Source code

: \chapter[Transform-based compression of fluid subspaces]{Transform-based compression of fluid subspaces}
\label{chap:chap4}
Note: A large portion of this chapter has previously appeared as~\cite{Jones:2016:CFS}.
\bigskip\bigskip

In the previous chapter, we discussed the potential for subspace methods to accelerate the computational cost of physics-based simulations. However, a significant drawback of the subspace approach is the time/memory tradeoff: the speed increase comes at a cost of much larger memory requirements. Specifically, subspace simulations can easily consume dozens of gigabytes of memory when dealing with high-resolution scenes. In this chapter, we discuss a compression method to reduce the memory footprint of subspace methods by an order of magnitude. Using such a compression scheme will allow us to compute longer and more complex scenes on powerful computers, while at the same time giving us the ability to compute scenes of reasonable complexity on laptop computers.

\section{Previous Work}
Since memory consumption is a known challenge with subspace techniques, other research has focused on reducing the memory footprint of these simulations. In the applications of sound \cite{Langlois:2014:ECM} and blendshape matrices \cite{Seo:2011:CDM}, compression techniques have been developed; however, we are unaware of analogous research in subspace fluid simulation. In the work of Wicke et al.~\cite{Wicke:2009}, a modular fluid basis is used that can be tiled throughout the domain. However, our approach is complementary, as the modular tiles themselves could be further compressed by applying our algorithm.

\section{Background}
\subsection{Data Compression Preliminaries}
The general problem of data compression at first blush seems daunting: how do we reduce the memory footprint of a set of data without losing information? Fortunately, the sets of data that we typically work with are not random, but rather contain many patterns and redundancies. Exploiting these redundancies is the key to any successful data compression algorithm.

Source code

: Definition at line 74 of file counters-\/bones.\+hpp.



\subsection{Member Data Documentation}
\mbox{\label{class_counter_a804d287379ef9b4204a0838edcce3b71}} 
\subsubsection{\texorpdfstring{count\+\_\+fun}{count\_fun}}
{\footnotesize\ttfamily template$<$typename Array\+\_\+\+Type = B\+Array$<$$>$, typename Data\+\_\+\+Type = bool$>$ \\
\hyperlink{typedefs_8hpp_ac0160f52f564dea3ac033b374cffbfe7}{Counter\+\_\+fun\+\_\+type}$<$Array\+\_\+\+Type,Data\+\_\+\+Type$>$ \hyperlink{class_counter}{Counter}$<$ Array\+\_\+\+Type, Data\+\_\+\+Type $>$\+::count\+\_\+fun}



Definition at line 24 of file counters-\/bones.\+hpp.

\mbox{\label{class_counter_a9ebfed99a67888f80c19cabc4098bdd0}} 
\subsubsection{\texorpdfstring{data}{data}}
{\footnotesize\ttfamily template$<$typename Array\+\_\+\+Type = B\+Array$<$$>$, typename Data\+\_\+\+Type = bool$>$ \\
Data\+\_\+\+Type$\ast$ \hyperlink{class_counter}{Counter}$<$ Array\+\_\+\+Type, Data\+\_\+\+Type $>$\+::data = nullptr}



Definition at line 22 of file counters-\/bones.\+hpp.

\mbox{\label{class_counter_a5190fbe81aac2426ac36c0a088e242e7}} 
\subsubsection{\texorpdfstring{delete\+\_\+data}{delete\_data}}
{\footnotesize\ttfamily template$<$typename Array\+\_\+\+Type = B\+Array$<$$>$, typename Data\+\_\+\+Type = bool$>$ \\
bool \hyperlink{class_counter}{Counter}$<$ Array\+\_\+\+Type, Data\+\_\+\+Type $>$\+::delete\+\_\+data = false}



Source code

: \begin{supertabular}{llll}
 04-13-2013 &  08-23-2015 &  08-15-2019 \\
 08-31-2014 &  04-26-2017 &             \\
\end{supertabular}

........

### Requirement
In your response, reproduce the records exactly, every one.

### Response to this exercise
Source code

: \chapter[Transform-based compression of fluid subspaces]{Transform-based compression of fluid subspaces}
\label{chap:chap4}
Note: A large portion of this chapter has previously appeared as~\cite{Jones:2016:CFS}.
\bigskip\bigskip

In the previous chapter, we discussed the potential for subspace methods to accelerate the computational cost of physics-based simulations. However, a significant drawback of the subspace approach is the time/memory tradeoff: the speed increase comes at a cost of much larger memory requirements. Specifically, subspace simulations can easily consume dozens of gigabytes of memory when dealing with high-resolution scenes. In this chapter, we discuss a compression method to reduce the memory footprint of subspace methods by an order of magnitude. Using such a compression scheme will allow us to compute longer and more complex scenes on powerful computers, while at the same time giving us the ability to compute scenes of reasonable complexity on laptop computers.

\section{Previous Work}
Since memory consumption is a known challenge with subspace techniques, other research has focused on reducing the memory footprint of these simulations. In the applications of sound \cite{Langlois:2014:ECM} and blendshape matrices \cite{Seo:2011:CDM}, compression techniques have been developed; however, we are unaware of analogous research in subspace fluid simulation. In the work of Wicke et al.~\cite{Wicke:2009}, a modular fluid basis is used that can be tiled throughout the domain. However, our approach is complementary, as the modular tiles themselves could be further compressed by applying our algorithm.

\section{Background}
\subsection{Data Compression Preliminaries}
The general problem of data compression at first blush seems daunting: how do we reduce the memory footprint of a set of data without losing information? Fortunately, the sets of data that we typically work with are not random, but rather contain many patterns and redundancies. Exploiting these redundancies is the key to any successful data compression algorithm.

Source code

: Definition at line 74 of file counters-\/bones.\+hpp.



\subsection{Member Data Documentation}
\mbox{\label{class_counter_a804d287379ef9b4204a0838edcce3b71}} 
\subsubsection{\texorpdfstring{count\+\_\+fun}{count\_fun}}
{\footnotesize\ttfamily template$<$typename Array\+\_\+\+Type = B\+Array$<$$>$, typename Data\+\_\+\+Type = bool$>$ \\
\hyperlink{typedefs_8hpp_ac0160f52f564dea3ac033b374cffbfe7}{Counter\+\_\+fun\+\_\+type}$<$Array\+\_\+\+Type,Data\+\_\+\+Type$>$ \hyperlink{class_counter}{Counter}$<$ Array\+\_\+\+Type, Data\+\_\+\+Type $>$\+::count\+\_\+fun}



Definition at line 24 of file counters-\/bones.\+hpp.

\mbox{\label{class_counter_a9ebfed99a67888f80c19cabc4098bdd0}} 
\subsubsection{\texorpdfstring{data}{data}}
{\footnotesize\ttfamily template$<$typename Array\+\_\+\+Type = B\+Array$<$$>$, typename Data\+\_\+\+Type = bool$>$ \\
Data\+\_\+\+Type$\ast$ \hyperlink{class_counter}{Counter}$<$ Array\+\_\+\+Type, Data\+\_\+\+Type $>$\+::data = nullptr}



Definition at line 22 of file counters-\/bones.\+hpp.

\mbox{\label{class_counter_a5190fbe81aac2426ac36c0a088e242e7}} 
\subsubsection{\texorpdfstring{delete\+\_\+data}{delete\_data}}
{\footnotesize\ttfamily template$<$typename Array\+\_\+\+Type = B\+Array$<$$>$, typename Data\+\_\+\+Type = bool$>$ \\
bool \hyperlink{class_counter}{Counter}$<$ Array\+\_\+\+Type, Data\+\_\+\+Type $>$\+::delete\+\_\+data = false}



Source code

: \begin{supertabular}{llll}
 04-13-2013 &  08-23-2015 &  08-15-2019 \\
 08-31-2014 &  04-26-2017 &             \\
\end{supertabular}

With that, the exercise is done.